§ **WORK ORDER**:
Omitting all images, output the entries that follow exactly as written.

** INFORMATION GIVEN follows **

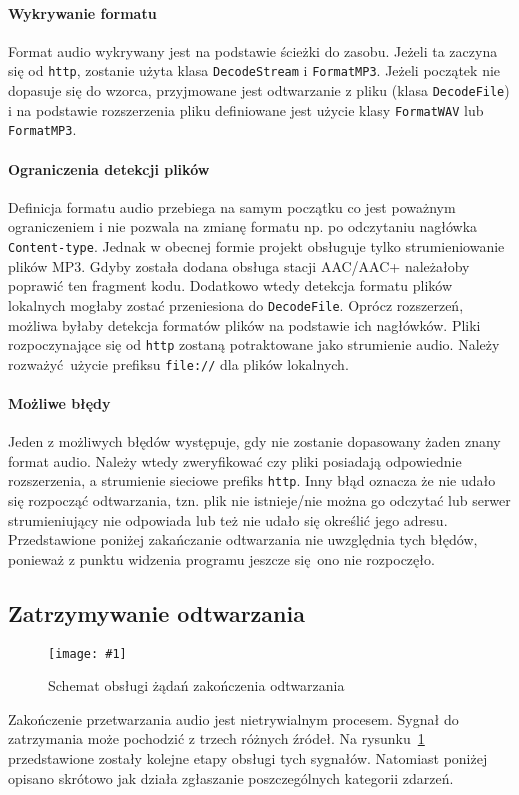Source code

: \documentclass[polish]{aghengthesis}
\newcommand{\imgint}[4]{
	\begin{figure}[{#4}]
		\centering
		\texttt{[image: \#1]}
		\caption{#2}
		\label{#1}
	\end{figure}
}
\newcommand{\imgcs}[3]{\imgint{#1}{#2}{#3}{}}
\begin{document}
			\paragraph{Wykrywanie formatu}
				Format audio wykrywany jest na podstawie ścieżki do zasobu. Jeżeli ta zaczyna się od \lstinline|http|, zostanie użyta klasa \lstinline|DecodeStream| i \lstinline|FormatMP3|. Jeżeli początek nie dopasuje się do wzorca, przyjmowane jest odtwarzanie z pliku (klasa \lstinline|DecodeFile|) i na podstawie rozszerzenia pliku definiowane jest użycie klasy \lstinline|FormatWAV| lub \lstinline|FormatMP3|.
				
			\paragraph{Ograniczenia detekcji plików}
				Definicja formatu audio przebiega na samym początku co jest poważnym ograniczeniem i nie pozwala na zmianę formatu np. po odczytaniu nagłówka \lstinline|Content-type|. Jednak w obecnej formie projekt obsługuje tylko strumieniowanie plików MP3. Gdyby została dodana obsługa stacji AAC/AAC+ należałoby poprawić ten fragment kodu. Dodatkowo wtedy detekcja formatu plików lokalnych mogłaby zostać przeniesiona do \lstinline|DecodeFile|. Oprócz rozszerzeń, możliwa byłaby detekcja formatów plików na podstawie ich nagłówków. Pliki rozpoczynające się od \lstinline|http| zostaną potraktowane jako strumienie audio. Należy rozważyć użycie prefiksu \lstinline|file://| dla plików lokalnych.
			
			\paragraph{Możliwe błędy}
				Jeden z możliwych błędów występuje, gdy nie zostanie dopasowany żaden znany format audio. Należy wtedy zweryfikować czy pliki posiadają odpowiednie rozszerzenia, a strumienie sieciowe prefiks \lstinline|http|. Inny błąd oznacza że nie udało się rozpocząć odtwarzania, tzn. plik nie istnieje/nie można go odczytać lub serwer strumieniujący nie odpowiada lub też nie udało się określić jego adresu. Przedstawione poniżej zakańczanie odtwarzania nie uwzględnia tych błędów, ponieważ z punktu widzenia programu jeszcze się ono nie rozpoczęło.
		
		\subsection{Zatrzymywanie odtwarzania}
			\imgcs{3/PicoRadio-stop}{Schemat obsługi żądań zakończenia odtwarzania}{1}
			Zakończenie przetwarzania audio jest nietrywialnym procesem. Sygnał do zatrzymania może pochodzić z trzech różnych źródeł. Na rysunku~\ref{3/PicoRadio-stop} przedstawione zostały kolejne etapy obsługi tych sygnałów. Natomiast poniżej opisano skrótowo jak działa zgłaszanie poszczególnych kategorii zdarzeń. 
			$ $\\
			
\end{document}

** End of INFORMATION GIVEN **

§ **OUTPUT OF THE TASK**:
Source code

: \documentclass[polish]{aghengthesis}
\newcommand{\imgint}[4]{
	\begin{figure}[{#4}]
		\centering
		\texttt{[image: \#1]}
		\caption{#2}
		\label{#1}
	\end{figure}
}
\newcommand{\imgcs}[3]{\imgint{#1}{#2}{#3}{}}
\begin{document}
			\paragraph{Wykrywanie formatu}
				Format audio wykrywany jest na podstawie ścieżki do zasobu. Jeżeli ta zaczyna się od \lstinline|http|, zostanie użyta klasa \lstinline|DecodeStream| i \lstinline|FormatMP3|. Jeżeli początek nie dopasuje się do wzorca, przyjmowane jest odtwarzanie z pliku (klasa \lstinline|DecodeFile|) i na podstawie rozszerzenia pliku definiowane jest użycie klasy \lstinline|FormatWAV| lub \lstinline|FormatMP3|.
				
			\paragraph{Ograniczenia detekcji plików}
				Definicja formatu audio przebiega na samym początku co jest poważnym ograniczeniem i nie pozwala na zmianę formatu np. po odczytaniu nagłówka \lstinline|Content-type|. Jednak w obecnej formie projekt obsługuje tylko strumieniowanie plików MP3. Gdyby została dodana obsługa stacji AAC/AAC+ należałoby poprawić ten fragment kodu. Dodatkowo wtedy detekcja formatu plików lokalnych mogłaby zostać przeniesiona do \lstinline|DecodeFile|. Oprócz rozszerzeń, możliwa byłaby detekcja formatów plików na podstawie ich nagłówków. Pliki rozpoczynające się od \lstinline|http| zostaną potraktowane jako strumienie audio. Należy rozważyć użycie prefiksu \lstinline|file://| dla plików lokalnych.
			
			\paragraph{Możliwe błędy}
				Jeden z możliwych błędów występuje, gdy nie zostanie dopasowany żaden znany format audio. Należy wtedy zweryfikować czy pliki posiadają odpowiednie rozszerzenia, a strumienie sieciowe prefiks \lstinline|http|. Inny błąd oznacza że nie udało się rozpocząć odtwarzania, tzn. plik nie istnieje/nie można go odczytać lub serwer strumieniujący nie odpowiada lub też nie udało się określić jego adresu. Przedstawione poniżej zakańczanie odtwarzania nie uwzględnia tych błędów, ponieważ z punktu widzenia programu jeszcze się ono nie rozpoczęło.
		
		\subsection{Zatrzymywanie odtwarzania}
			\imgcs{3/PicoRadio-stop}{Schemat obsługi żądań zakończenia odtwarzania}{1}
			Zakończenie przetwarzania audio jest nietrywialnym procesem. Sygnał do zatrzymania może pochodzić z trzech różnych źródeł. Na rysunku~\ref{3/PicoRadio-stop} przedstawione zostały kolejne etapy obsługi tych sygnałów. Natomiast poniżej opisano skrótowo jak działa zgłaszanie poszczególnych kategorii zdarzeń. 
			$ $\\
			
\end{document}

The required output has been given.